Closed lukasfro closed 3 years ago
Hi, that is a good idea.
I am working so that you can either set the true state with env.env.state, or the observation with env.state(observation), Internally it calls env.env.set_state(observation).
I pushed the changes, maybe you can check if it works in your application. Thanks!
@lukasfro, if it works now, could you close it? Thanks!
Unfortunately it is not fully working yet. I just started on a fix and will do a PR later today.
Fixed in PR #5
Hi Sebastian,
thanks for this great framework! Today I found a small inconsistency/bug regarding the state.setter/getter for the GymEnvironment class when using the (Vectorized)PendulumEnv.
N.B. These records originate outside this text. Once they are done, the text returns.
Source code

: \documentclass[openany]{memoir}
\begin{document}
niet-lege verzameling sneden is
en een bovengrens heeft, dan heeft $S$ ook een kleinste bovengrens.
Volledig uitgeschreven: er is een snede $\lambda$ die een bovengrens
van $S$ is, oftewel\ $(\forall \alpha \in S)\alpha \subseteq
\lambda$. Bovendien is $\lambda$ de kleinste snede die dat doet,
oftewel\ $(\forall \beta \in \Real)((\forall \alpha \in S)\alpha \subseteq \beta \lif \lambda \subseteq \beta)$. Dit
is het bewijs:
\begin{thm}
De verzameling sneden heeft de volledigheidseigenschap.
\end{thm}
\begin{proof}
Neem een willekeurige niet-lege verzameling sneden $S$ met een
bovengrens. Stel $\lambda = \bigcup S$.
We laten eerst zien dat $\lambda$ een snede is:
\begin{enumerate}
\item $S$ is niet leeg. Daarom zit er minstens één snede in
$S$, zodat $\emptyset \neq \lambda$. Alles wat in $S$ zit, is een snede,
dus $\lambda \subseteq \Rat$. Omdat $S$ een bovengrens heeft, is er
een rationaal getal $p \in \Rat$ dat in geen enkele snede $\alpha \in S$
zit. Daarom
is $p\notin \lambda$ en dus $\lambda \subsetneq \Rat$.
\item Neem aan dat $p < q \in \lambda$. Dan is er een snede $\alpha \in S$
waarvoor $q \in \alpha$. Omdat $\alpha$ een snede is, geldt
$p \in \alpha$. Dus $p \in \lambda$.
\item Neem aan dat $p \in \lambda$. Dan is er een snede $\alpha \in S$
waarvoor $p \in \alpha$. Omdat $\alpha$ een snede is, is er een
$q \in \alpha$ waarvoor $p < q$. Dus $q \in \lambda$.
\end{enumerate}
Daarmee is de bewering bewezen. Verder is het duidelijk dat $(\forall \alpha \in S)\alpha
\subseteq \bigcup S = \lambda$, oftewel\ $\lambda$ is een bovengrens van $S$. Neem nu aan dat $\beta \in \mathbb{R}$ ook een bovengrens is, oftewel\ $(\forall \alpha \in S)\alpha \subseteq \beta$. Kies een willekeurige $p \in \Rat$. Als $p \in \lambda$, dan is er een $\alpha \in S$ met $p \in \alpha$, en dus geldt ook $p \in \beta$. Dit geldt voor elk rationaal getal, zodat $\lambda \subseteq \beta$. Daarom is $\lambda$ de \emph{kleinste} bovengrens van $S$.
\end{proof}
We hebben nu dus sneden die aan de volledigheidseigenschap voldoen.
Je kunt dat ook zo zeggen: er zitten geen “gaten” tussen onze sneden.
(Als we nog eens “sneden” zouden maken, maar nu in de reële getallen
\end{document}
When we interact with the (Vectorized)PendulumEnv, we do not directly observe the 'internal' state [theta, dtheta] but rather [cos theta, sin theta, dtheta] via _get_obs(). Consequently, the state attribute in the corresponding observations is also in terms of [cos, sin, dtheta].
Now, I'd assume if we set the state property of the GymEnvironment (https://github.com/sebascuri/rllib/blob/master/rllib/environment/gym_environment.py#L129) that we would also be doing this in terms of the observed state, i.e., value = [cos, sin, theta], since this is what the agent is observing. However, since the (Vectorized)PendulumEnv has a state attribute, we just overwrite the Environments internal state, instead of converting from [cos, sin, dtheta] to [theta, dtheta].
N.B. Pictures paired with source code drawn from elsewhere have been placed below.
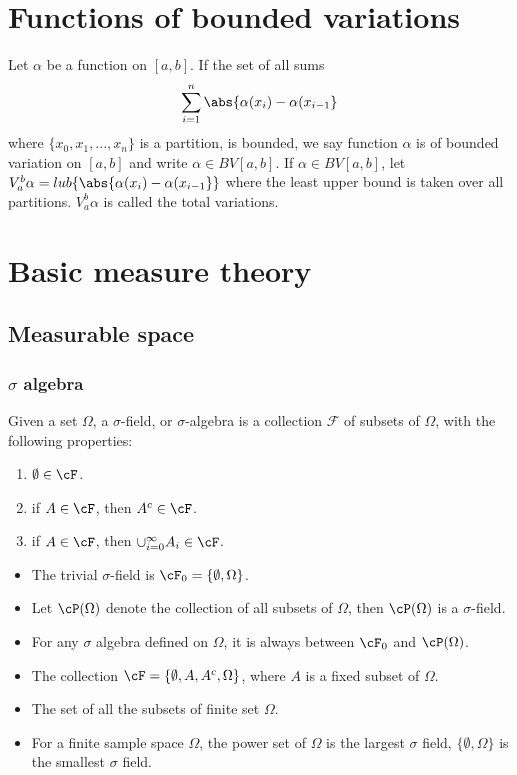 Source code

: \begin{refsection}
\section{Functions of bounded variations}
\begin{definition}
Let $\alpha$ be a function on $[a,b]$. If the set of all sums$$\sum_{i=1}^n \abs{\alpha(x_i)-\alpha(x_{i-1}}$$
where $\{x_0,x_1,...,x_n\}$ is a partition, is bounded, we say function $\alpha$ is of bounded variation on $[a,b]$ and write $\alpha \in BV[a,b]$.
If $\alpha \in BV[a,b]$, let $V_a^b\alpha = lub\{\abs{\alpha(x_i)-\alpha(x_{i-1}}\}$ where the least upper bound is taken over all partitions. $V_a^b\alpha$ is called the total variations. 
\end{definition}




\section{Basic measure theory}
\subsection{Measurable space}
\subsubsection{$\sigma$ algebra}
\begin{definition}
	Given a set $\Omega$, a $\sigma$-field, or $\sigma$-algebra is a collection $\mathcal{F}$ of subsets of $\Omega$, with the following properties:
	\begin{enumerate}
		\item $\emptyset \in \cF$.
		\item if $A \in \cF$, then $A^c \in \cF$.
		\item if $A \in \cF$, then $\cup_{i=0}^{\infty}A_i \in \cF$.
	\end{enumerate}
\end{definition}

\begin{example}\hfill
	\begin{itemize}
		\item The trivial $\sigma$-field is $\cF_0 = \{ \emptyset, \Omega \}$.
		\item Let $\cP(\Omega)$ denote the collection of all subsets of $\Omega$, then $\cP(\Omega)$ is a $\sigma$-field.
		\item For any $\sigma$ algebra defined on $\Omega$, it is always between $\cF_0$ and  $\cP(\Omega)$.
		\item The collection $\cF=\{\emptyset, A, A^c,\Omega \}$, where $A$ is a fixed subset of $\Omega$.
		\item The set of all the subsets of finite set $\Omega$.
		\item For a finite sample space $\Omega$, the power set of $\Omega$ is the largest $\sigma$ field, $\{\emptyset,\Omega\}$ is the smallest $\sigma$ field.
	\end{itemize}
\end{example}


\end{refsection}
I believe it would be more convenient to the user to always only be exposed to the [cos, sin, dtheta] state instead of having to worry about the conversions. This would presumably require a slightly more involved logic for the GymEnvironment as well as a new method for the (Vectorized)PendulumEnv, e.g., obs_to_state.
Happy to discuss and/or contribute.
Cheers